Task prompt: The expected output is the first line of the data below and every line after it, up to and including the line containing "- https://github.com/20142995/nuclei-templates", each reproduced exactly.

Entries supplied:

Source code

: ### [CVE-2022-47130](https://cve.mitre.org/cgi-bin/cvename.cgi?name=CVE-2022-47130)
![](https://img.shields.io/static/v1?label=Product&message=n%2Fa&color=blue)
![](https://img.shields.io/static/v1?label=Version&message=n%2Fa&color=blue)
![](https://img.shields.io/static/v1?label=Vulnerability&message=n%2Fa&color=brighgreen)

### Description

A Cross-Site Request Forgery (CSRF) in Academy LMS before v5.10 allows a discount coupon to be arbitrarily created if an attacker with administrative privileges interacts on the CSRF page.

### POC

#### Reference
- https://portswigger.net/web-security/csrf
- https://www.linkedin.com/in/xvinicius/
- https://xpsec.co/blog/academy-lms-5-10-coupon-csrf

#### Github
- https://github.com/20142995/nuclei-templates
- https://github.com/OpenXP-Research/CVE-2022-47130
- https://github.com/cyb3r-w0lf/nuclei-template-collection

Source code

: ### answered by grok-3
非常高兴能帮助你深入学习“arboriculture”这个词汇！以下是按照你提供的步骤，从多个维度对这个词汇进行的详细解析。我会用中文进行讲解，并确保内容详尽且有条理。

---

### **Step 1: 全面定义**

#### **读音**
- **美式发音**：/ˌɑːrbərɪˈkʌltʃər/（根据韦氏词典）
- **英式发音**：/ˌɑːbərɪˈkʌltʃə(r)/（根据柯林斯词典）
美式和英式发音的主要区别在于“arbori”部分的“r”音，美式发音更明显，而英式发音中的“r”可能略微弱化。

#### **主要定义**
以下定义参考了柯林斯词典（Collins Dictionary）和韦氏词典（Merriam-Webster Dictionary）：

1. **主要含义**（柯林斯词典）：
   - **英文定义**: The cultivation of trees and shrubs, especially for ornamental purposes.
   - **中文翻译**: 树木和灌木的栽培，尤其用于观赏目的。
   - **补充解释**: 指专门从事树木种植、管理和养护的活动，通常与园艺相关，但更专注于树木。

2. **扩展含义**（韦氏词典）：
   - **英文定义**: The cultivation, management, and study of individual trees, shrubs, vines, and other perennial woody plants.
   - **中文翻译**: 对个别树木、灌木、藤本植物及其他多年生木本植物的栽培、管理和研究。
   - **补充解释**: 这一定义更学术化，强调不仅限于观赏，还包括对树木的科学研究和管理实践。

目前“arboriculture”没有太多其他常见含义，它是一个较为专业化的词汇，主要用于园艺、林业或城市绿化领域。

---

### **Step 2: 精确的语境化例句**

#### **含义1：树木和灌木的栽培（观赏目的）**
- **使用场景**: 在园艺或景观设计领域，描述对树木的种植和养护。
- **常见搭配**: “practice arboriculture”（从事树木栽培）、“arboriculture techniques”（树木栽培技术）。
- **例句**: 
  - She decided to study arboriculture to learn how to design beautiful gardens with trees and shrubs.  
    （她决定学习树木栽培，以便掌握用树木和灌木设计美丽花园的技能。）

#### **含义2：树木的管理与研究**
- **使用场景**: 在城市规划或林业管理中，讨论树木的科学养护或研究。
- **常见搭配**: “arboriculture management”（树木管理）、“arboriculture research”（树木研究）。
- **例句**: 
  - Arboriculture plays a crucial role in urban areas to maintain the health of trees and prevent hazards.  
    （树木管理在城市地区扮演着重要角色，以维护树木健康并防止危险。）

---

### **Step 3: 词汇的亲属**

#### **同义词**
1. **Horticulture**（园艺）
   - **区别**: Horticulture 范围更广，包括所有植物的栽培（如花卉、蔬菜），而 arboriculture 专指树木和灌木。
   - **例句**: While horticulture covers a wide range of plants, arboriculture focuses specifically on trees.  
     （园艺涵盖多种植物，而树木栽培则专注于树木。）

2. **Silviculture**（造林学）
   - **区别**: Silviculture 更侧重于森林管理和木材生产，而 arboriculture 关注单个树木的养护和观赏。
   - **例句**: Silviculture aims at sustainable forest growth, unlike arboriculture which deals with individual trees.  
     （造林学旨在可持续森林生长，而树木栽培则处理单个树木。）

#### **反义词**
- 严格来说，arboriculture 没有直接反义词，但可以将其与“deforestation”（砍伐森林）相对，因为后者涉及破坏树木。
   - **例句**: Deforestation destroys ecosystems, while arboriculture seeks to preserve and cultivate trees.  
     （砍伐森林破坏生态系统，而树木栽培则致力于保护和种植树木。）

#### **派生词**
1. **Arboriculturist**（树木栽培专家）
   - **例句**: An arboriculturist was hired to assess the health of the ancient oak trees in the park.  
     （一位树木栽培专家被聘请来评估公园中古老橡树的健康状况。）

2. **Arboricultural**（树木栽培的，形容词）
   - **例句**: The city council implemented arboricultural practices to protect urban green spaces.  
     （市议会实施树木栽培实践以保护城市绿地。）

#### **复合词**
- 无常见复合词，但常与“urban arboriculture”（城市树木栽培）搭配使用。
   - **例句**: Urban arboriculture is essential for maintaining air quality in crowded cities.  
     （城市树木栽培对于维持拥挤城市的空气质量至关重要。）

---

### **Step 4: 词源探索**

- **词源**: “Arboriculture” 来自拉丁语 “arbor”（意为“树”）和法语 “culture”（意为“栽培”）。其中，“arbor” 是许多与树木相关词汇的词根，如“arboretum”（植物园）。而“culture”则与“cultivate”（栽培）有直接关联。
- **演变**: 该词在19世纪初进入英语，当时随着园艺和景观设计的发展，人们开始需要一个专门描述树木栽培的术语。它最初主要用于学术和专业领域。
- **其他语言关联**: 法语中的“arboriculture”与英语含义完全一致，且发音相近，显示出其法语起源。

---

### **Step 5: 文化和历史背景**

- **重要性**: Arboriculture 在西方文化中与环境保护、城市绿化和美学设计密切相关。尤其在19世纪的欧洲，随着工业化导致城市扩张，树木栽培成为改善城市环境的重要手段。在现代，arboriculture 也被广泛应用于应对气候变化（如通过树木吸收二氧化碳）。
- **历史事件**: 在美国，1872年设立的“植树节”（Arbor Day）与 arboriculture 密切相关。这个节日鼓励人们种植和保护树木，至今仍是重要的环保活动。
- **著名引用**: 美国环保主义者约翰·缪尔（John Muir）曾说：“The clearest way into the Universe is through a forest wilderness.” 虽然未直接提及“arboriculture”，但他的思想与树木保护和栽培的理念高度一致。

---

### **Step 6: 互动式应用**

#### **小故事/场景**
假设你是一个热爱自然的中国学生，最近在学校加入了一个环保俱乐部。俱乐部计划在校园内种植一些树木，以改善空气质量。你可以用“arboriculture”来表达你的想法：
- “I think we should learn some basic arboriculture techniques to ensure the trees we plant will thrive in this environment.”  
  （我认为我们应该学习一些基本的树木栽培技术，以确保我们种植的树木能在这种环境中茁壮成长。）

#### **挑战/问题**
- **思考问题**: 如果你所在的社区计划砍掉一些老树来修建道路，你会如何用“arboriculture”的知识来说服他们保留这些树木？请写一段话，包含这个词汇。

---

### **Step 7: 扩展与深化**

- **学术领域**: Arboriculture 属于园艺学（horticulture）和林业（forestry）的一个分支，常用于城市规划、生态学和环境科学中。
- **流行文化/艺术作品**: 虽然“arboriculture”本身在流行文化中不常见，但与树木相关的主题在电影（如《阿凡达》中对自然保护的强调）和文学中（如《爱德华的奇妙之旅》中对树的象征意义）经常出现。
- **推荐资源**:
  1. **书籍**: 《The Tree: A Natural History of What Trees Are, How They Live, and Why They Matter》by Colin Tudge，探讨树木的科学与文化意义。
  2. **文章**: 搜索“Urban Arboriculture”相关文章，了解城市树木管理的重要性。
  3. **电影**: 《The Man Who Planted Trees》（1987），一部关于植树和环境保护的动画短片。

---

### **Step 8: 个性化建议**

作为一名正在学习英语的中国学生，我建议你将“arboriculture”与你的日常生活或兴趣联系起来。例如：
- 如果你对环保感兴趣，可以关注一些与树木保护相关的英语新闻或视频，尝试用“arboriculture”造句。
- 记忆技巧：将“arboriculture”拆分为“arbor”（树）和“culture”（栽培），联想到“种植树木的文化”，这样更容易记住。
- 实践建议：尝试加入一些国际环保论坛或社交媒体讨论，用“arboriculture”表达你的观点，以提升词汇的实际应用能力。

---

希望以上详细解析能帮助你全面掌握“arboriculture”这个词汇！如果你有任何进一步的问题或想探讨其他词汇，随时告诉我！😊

Response to this task:
Source code

: ### [CVE-2022-47130](https://cve.mitre.org/cgi-bin/cvename.cgi?name=CVE-2022-47130)
![](https://img.shields.io/static/v1?label=Product&message=n%2Fa&color=blue)
![](https://img.shields.io/static/v1?label=Version&message=n%2Fa&color=blue)
![](https://img.shields.io/static/v1?label=Vulnerability&message=n%2Fa&color=brighgreen)

### Description

A Cross-Site Request Forgery (CSRF) in Academy LMS before v5.10 allows a discount coupon to be arbitrarily created if an attacker with administrative privileges interacts on the CSRF page.

### POC

#### Reference
- https://portswigger.net/web-security/csrf
- https://www.linkedin.com/in/xvinicius/
- https://xpsec.co/blog/academy-lms-5-10-coupon-csrf

#### Github
- https://github.com/20142995/nuclei-templates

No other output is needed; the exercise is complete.